Your task: Copy out exactly the lines that begin with the one containing "FOLDER_SRC=~/NewVolume/Jackson/sofa/src" and continue until the last line of the material.

Exercise material:
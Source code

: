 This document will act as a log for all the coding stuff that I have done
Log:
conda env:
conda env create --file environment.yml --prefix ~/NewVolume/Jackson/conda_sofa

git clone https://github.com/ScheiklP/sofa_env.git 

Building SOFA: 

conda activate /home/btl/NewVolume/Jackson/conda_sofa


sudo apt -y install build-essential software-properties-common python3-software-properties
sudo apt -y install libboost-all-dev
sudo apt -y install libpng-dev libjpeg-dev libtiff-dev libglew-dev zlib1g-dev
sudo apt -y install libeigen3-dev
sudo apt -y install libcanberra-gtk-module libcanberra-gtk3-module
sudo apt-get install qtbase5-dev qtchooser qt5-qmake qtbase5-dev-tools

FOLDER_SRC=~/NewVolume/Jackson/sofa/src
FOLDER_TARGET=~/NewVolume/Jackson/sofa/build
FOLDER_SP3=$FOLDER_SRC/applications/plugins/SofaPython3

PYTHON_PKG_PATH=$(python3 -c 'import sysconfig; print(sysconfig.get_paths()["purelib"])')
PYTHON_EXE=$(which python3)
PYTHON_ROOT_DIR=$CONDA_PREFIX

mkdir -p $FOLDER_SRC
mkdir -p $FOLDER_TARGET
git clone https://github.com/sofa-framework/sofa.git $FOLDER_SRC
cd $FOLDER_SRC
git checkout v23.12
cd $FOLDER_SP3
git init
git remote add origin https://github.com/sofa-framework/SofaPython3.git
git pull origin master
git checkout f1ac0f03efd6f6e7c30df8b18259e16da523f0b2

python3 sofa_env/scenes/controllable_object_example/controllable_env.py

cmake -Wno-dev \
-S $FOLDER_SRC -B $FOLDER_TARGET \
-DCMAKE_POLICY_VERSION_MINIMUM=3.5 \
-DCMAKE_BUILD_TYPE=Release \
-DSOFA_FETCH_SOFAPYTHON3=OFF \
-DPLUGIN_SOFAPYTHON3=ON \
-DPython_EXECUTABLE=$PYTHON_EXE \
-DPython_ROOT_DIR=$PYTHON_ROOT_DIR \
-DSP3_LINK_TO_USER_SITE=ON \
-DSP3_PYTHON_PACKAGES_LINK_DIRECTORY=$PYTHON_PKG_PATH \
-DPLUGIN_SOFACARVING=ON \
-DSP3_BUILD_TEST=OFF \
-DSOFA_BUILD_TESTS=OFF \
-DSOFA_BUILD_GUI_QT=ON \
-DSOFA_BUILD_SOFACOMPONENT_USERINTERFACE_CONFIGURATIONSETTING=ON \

Exercise answer:
FOLDER_SRC=~/NewVolume/Jackson/sofa/src
FOLDER_TARGET=~/NewVolume/Jackson/sofa/build
FOLDER_SP3=$FOLDER_SRC/applications/plugins/SofaPython3

PYTHON_PKG_PATH=$(python3 -c 'import sysconfig; print(sysconfig.get_paths()["purelib"])')
PYTHON_EXE=$(which python3)
PYTHON_ROOT_DIR=$CONDA_PREFIX

mkdir -p $FOLDER_SRC
mkdir -p $FOLDER_TARGET
git clone https://github.com/sofa-framework/sofa.git $FOLDER_SRC
cd $FOLDER_SRC
git checkout v23.12
cd $FOLDER_SP3
git init
git remote add origin https://github.com/sofa-framework/SofaPython3.git
git pull origin master
git checkout f1ac0f03efd6f6e7c30df8b18259e16da523f0b2

python3 sofa_env/scenes/controllable_object_example/controllable_env.py

cmake -Wno-dev \
-S $FOLDER_SRC -B $FOLDER_TARGET \
-DCMAKE_POLICY_VERSION_MINIMUM=3.5 \
-DCMAKE_BUILD_TYPE=Release \
-DSOFA_FETCH_SOFAPYTHON3=OFF \
-DPLUGIN_SOFAPYTHON3=ON \
-DPython_EXECUTABLE=$PYTHON_EXE \
-DPython_ROOT_DIR=$PYTHON_ROOT_DIR \
-DSP3_LINK_TO_USER_SITE=ON \
-DSP3_PYTHON_PACKAGES_LINK_DIRECTORY=$PYTHON_PKG_PATH \
-DPLUGIN_SOFACARVING=ON \
-DSP3_BUILD_TEST=OFF \
-DSOFA_BUILD_TESTS=OFF \
-DSOFA_BUILD_GUI_QT=ON \
-DSOFA_BUILD_SOFACOMPONENT_USERINTERFACE_CONFIGURATIONSETTING=ON \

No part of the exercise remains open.